Upon learning of this information, the developers promptly removed the “SS-OTR” plugin from the list of downloadable plugins, and the Pidgin team initiated an investigation. On August 22, security specialist @johnnyxmas confirmed the presence of the keylogger in the plugin. Users who had installed “SS-OTR” were strongly advised to remove it immediately to prevent any leakage of personal information.
Furthermore, it was revealed that when the attacker added the plugin to the download list, no source code was provided, only binary files were offered for users to download. This is a clear oversight on the platform’s part. Moving forward, Pidgin plans to enhance the moderation requirements for plugins by mandating that all third-party plugins possess a license approved by the Open Source Initiative and undergo rigorous security checks.

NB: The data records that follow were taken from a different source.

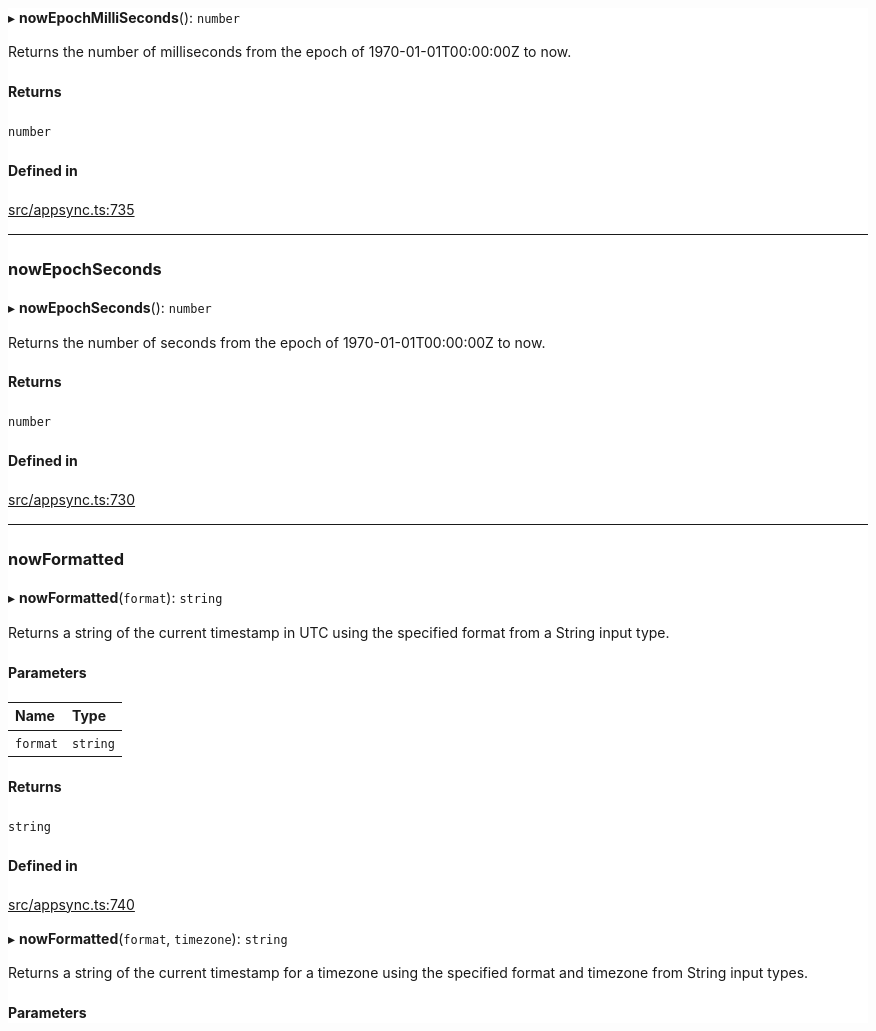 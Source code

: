 ▸ **nowEpochMilliSeconds**(): `number`

Returns the number of milliseconds from the epoch of 1970-01-01T00:00:00Z to now.

#### Returns

`number`

#### Defined in

[src/appsync.ts:735](https://github.com/sam-goodwin/functionless/blob/8f02ec6/src/appsync.ts#L735)

___

### nowEpochSeconds

▸ **nowEpochSeconds**(): `number`

Returns the number of seconds from the epoch of 1970-01-01T00:00:00Z to now.

#### Returns

`number`

#### Defined in

[src/appsync.ts:730](https://github.com/sam-goodwin/functionless/blob/8f02ec6/src/appsync.ts#L730)

___

### nowFormatted

▸ **nowFormatted**(`format`): `string`

Returns a string of the current timestamp in UTC using the specified format from a String input type.

#### Parameters

| Name | Type |
| :------ | :------ |
| `format` | `string` |

#### Returns

`string`

#### Defined in

[src/appsync.ts:740](https://github.com/sam-goodwin/functionless/blob/8f02ec6/src/appsync.ts#L740)

▸ **nowFormatted**(`format`, `timezone`): `string`

Returns a string of the current timestamp for a timezone using the specified format and timezone from String input types.

#### Parameters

Pidgin is a messaging program that supports multiple communication protocols in a single interface, such as XMPP, IRC, and Gadu-Gadu. Additionally, users can enhance the program’s functionality through various plugins. Pidgin is free of charge, ad-free, and its entire source code is available for modification under the GNU General Public License, enabling users to customize it to their needs and share improvements with the community. The program’s development is driven by user contributions, with regular updates addressing identified issues and incorporating new features proposed by the community.